Saffron: The Anti-Aging Herb

This is an excerpt from the book, A Pocket Full of Posies, a collection of articles written by Martha Benedict.

I’m just wild about Saffron.  No, not the woman referred to in the 1960’s Donovan song – I’m wild about cooking with saffron.  Saffron has been used in recipes from appetizers to desserts, in cuisines around the world. There are the deep hues of red, orange, and yellow that enhances the pleasure of foods. The incredible aroma and sophisticated taste are unsurpassed.  But saffron is under-utilized in American kitchens.  It is time to understand its benefits. 

As an herbalist I know saffron has to be the finest anti-aging herb ever designed. It contains lycopene, found to stabilize vision problems associated with aging – cataracts and macular degeneration.  In Chinese medicine, it invigorates the blood which means it prevents strokes and heart attacks.
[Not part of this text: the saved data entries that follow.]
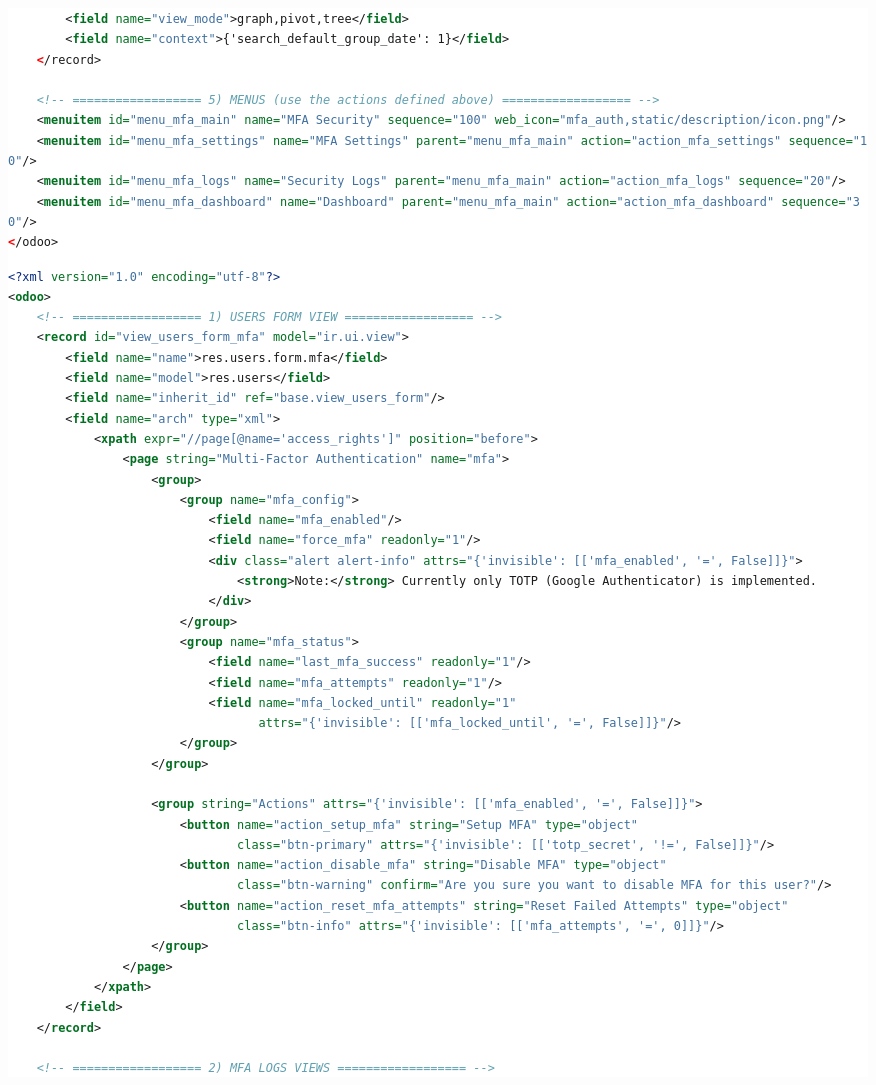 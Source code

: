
 ```xml
        <field name="view_mode">graph,pivot,tree</field>
        <field name="context">{'search_default_group_date': 1}</field>
    </record>

    <!-- ================== 5) MENUS (use the actions defined above) ================== -->
    <menuitem id="menu_mfa_main" name="MFA Security" sequence="100" web_icon="mfa_auth,static/description/icon.png"/>
    <menuitem id="menu_mfa_settings" name="MFA Settings" parent="menu_mfa_main" action="action_mfa_settings" sequence="10"/>
    <menuitem id="menu_mfa_logs" name="Security Logs" parent="menu_mfa_main" action="action_mfa_logs" sequence="20"/>
    <menuitem id="menu_mfa_dashboard" name="Dashboard" parent="menu_mfa_main" action="action_mfa_dashboard" sequence="30"/>
</odoo>

```

```xml
<?xml version="1.0" encoding="utf-8"?>
<odoo>
    <!-- ================== 1) USERS FORM VIEW ================== -->
    <record id="view_users_form_mfa" model="ir.ui.view">
        <field name="name">res.users.form.mfa</field>
        <field name="model">res.users</field>
        <field name="inherit_id" ref="base.view_users_form"/>
        <field name="arch" type="xml">
            <xpath expr="//page[@name='access_rights']" position="before">
                <page string="Multi-Factor Authentication" name="mfa">
                    <group>
                        <group name="mfa_config">
                            <field name="mfa_enabled"/>
                            <field name="force_mfa" readonly="1"/>
                            <div class="alert alert-info" attrs="{'invisible': [['mfa_enabled', '=', False]]}">
                                <strong>Note:</strong> Currently only TOTP (Google Authenticator) is implemented.
                            </div>
                        </group>
                        <group name="mfa_status">
                            <field name="last_mfa_success" readonly="1"/>
                            <field name="mfa_attempts" readonly="1"/>
                            <field name="mfa_locked_until" readonly="1"
                                   attrs="{'invisible': [['mfa_locked_until', '=', False]]}"/>
                        </group>
                    </group>

                    <group string="Actions" attrs="{'invisible': [['mfa_enabled', '=', False]]}">
                        <button name="action_setup_mfa" string="Setup MFA" type="object"
                                class="btn-primary" attrs="{'invisible': [['totp_secret', '!=', False]]}"/>
                        <button name="action_disable_mfa" string="Disable MFA" type="object"
                                class="btn-warning" confirm="Are you sure you want to disable MFA for this user?"/>
                        <button name="action_reset_mfa_attempts" string="Reset Failed Attempts" type="object"
                                class="btn-info" attrs="{'invisible': [['mfa_attempts', '=', 0]]}"/>
                    </group>
                </page>
            </xpath>
        </field>
    </record>

    <!-- ================== 2) MFA LOGS VIEWS ================== -->
```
It tastes better than aspirin and won’t upset your stomach. It also disperses liver chi stagnation. This is code for taking the elephant off your chest and putting you in a better mood.  Saffron has been part of medical records in India, Greece, Egypt, Persia, and Rome.  Abruzzi wrote, “Saffron arouses joy in every breast, settles the stomach, gives the liver rest.” In modern research saffron has been found to contain vitamin A, B1, B2, an array of antioxidants, and chemotherapeutic agents. The most recent researchers at Rutgers University are currently identifying the active compounds in saffron and trying to ascertain their mode of action on cancer cells.

Historically, saffron has been used for afflictions of everything from cardiovascular problems to black plague, improving appetite and digestion of fats, relieving rheumatoid arthritis, and inhibiting helicobacter pylori infections involved in stomach ulcers.
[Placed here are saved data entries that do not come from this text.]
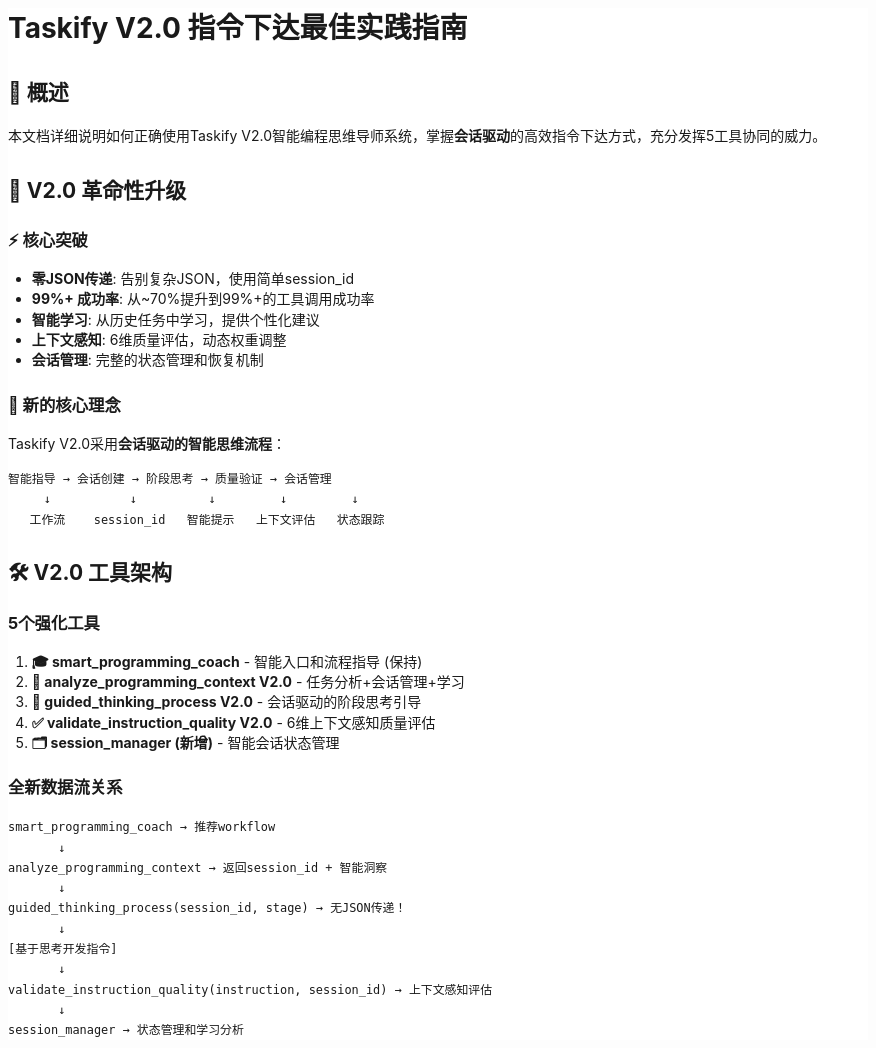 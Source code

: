 # Taskify V2.0 指令下达最佳实践指南

## 📖 概述

本文档详细说明如何正确使用Taskify V2.0智能编程思维导师系统，掌握**会话驱动**的高效指令下达方式，充分发挥5工具协同的威力。

## 🚀 V2.0 革命性升级

### ⚡ 核心突破
- **零JSON传递**: 告别复杂JSON，使用简单session_id
- **99%+ 成功率**: 从~70%提升到99%+的工具调用成功率
- **智能学习**: 从历史任务中学习，提供个性化建议
- **上下文感知**: 6维质量评估，动态权重调整
- **会话管理**: 完整的状态管理和恢复机制

### 🎯 新的核心理念

Taskify V2.0采用**会话驱动的智能思维流程**：

```
智能指导 → 会话创建 → 阶段思考 → 质量验证 → 会话管理
     ↓           ↓          ↓         ↓         ↓
   工作流    session_id   智能提示   上下文评估   状态跟踪
```

## 🛠️ V2.0 工具架构

### 5个强化工具
1. **🎓 smart_programming_coach** - 智能入口和流程指导 (保持)
2. **🧠 analyze_programming_context V2.0** - 任务分析+会话管理+学习
3. **🎯 guided_thinking_process V2.0** - 会话驱动的阶段思考引导
4. **✅ validate_instruction_quality V2.0** - 6维上下文感知质量评估
5. **🗂️ session_manager (新增)** - 智能会话状态管理

### 全新数据流关系
```
smart_programming_coach → 推荐workflow
       ↓
analyze_programming_context → 返回session_id + 智能洞察
       ↓
guided_thinking_process(session_id, stage) → 无JSON传递！
       ↓
[基于思考开发指令]
       ↓
validate_instruction_quality(instruction, session_id) → 上下文感知评估
       ↓
session_manager → 状态管理和学习分析
```
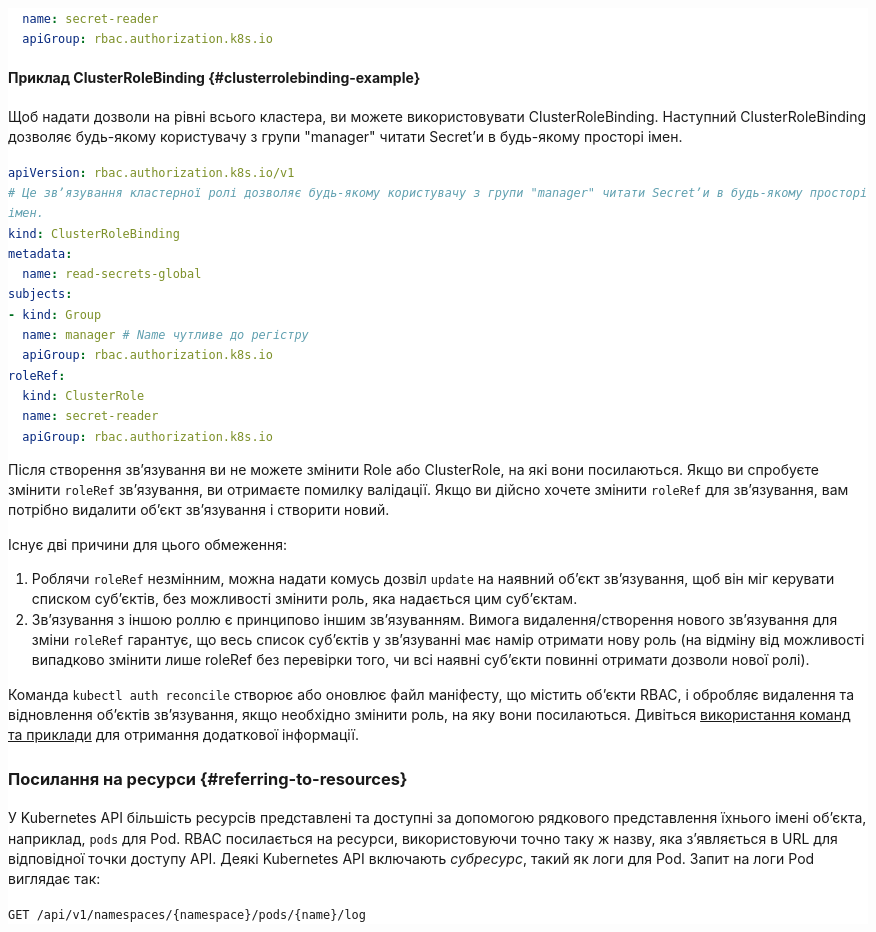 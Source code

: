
 ```yaml
  name: secret-reader
  apiGroup: rbac.authorization.k8s.io
```

#### Приклад ClusterRoleBinding {#clusterrolebinding-example}

Щоб надати дозволи на рівні всього кластера, ви можете використовувати ClusterRoleBinding. Наступний ClusterRoleBinding дозволяє будь-якому користувачу з групи "manager" читати Secretʼи в будь-якому просторі імен.

```yaml
apiVersion: rbac.authorization.k8s.io/v1
# Це звʼязування кластерної ролі дозволяє будь-якому користувачу з групи "manager" читати Secretʼи в будь-якому просторі імен.
kind: ClusterRoleBinding
metadata:
  name: read-secrets-global
subjects:
- kind: Group
  name: manager # Name чутливе до регістру
  apiGroup: rbac.authorization.k8s.io
roleRef:
  kind: ClusterRole
  name: secret-reader
  apiGroup: rbac.authorization.k8s.io
```

Після створення звʼязування ви не можете змінити Role або ClusterRole, на які вони посилаються. Якщо ви спробуєте змінити `roleRef` звʼязування, ви отримаєте помилку валідації. Якщо ви дійсно хочете змінити `roleRef` для звʼязування, вам потрібно видалити обʼєкт звʼязування і створити новий.

Існує дві причини для цього обмеження:

1. Роблячи `roleRef` незмінним, можна надати комусь дозвіл `update` на наявний обʼєкт звʼязування, щоб він міг керувати списком субʼєктів, без можливості змінити роль, яка надається цим субʼєктам.
1. Звʼязування з іншою роллю є принципово іншим звʼязуванням. Вимога видалення/створення нового звʼязування для зміни `roleRef` гарантує, що весь список субʼєктів у звʼязуванні має намір отримати нову роль (на відміну від можливості випадково змінити лише roleRef без перевірки того, чи всі наявні субʼєкти повинні отримати дозволи нової ролі).

Команда `kubectl auth reconcile` створює або оновлює файл маніфесту, що містить обʼєкти RBAC, і обробляє видалення та відновлення обʼєктів звʼязування, якщо необхідно змінити роль, на яку вони посилаються. Дивіться [використання команд та приклади](#kubectl-auth-reconcile) для отримання додаткової інформації.

### Посилання на ресурси {#referring-to-resources}

У Kubernetes API більшість ресурсів представлені та доступні за допомогою рядкового представлення їхнього імені обʼєкта, наприклад, `pods` для Pod. RBAC посилається на ресурси, використовуючи точно таку ж назву, яка зʼявляється в URL для відповідної точки доступу API. Деякі Kubernetes API включають _субресурс_, такий як логи для Pod. Запит на логи Pod виглядає так:

```http
GET /api/v1/namespaces/{namespace}/pods/{name}/log
```
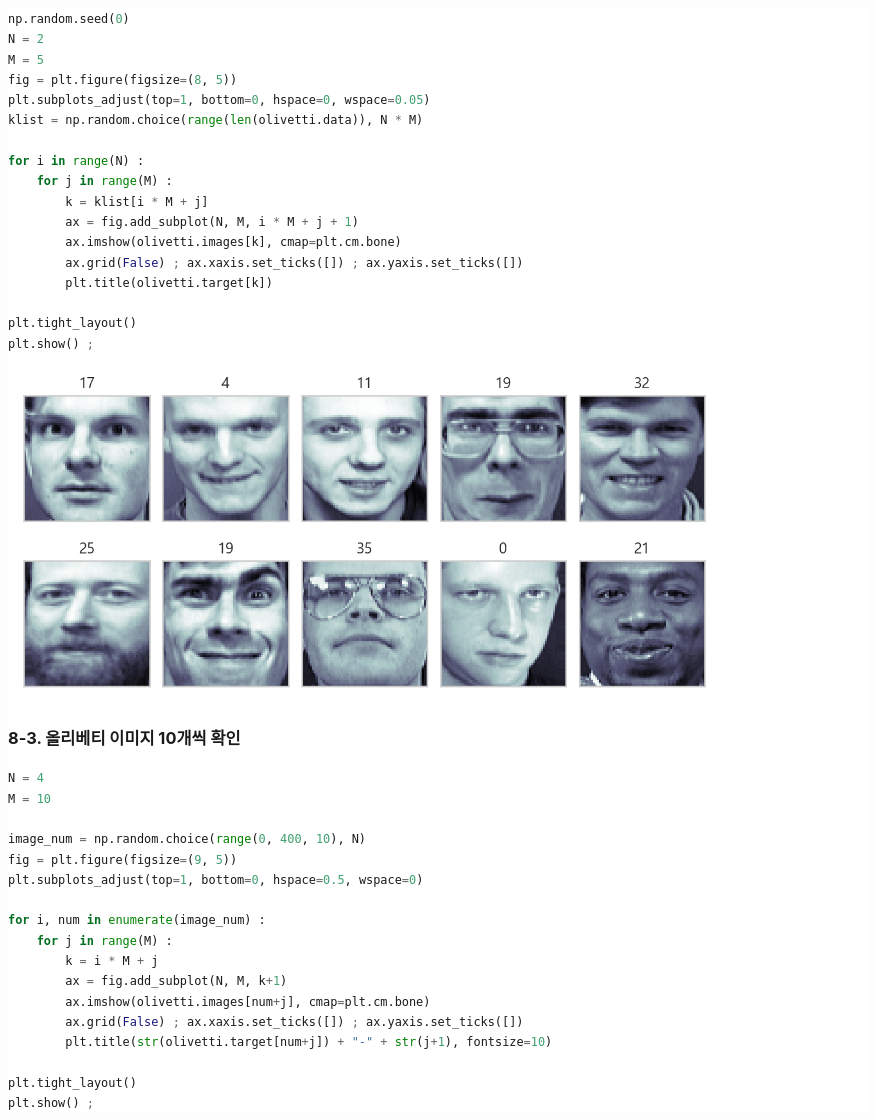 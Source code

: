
 ```python
np.random.seed(0)
N = 2
M = 5
fig = plt.figure(figsize=(8, 5))
plt.subplots_adjust(top=1, bottom=0, hspace=0, wspace=0.05)
klist = np.random.choice(range(len(olivetti.data)), N * M)

for i in range(N) :
    for j in range(M) :
        k = klist[i * M + j]
        ax = fig.add_subplot(N, M, i * M + j + 1)
        ax.imshow(olivetti.images[k], cmap=plt.cm.bone)
        ax.grid(False) ; ax.xaxis.set_ticks([]) ; ax.yaxis.set_ticks([])
        plt.title(olivetti.target[k])

plt.tight_layout()
plt.show() ;
```
![01_cl_35.png](./images/01_cl_35.png)

### 8-3. 올리베티 이미지 10개씩 확인

```python
N = 4
M = 10

image_num = np.random.choice(range(0, 400, 10), N)
fig = plt.figure(figsize=(9, 5))
plt.subplots_adjust(top=1, bottom=0, hspace=0.5, wspace=0)

for i, num in enumerate(image_num) :
    for j in range(M) :
        k = i * M + j
        ax = fig.add_subplot(N, M, k+1)
        ax.imshow(olivetti.images[num+j], cmap=plt.cm.bone)
        ax.grid(False) ; ax.xaxis.set_ticks([]) ; ax.yaxis.set_ticks([])
        plt.title(str(olivetti.target[num+j]) + "-" + str(j+1), fontsize=10)

plt.tight_layout()
plt.show() ;
```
There are easy ways to include saffron in your daily diet. I use a saffron infusion in vegetable, fish (bouillabaisse), egg drop, and even miso soup. The aroma, a musky rich complexity, occurs immediately and becomes more complex over time. Add saffron in an herb mixture to a favorite recipe of seafood, chicken, lamb, eggs, paella, rice, beans, chutneys, nut and spice mixtures. A few filaments can be added to scrambled eggs along with smoked salmon and/or vegetables. Adding saffron to your favorite quiche is colorful. Using saffron in a marinade for fish, chicken or lamb for a curry or BBQ will elicit animated commentary from your consumers. Rice dishes are a perfect foil for saffron. When splurging, it can be baked in bread and desserts such as nut cakes, rice pudding as well as added to berries or ice cream.

The Rutgers researchers were explicit: saffron works better when taken by oral ingestion.  What are we waiting for?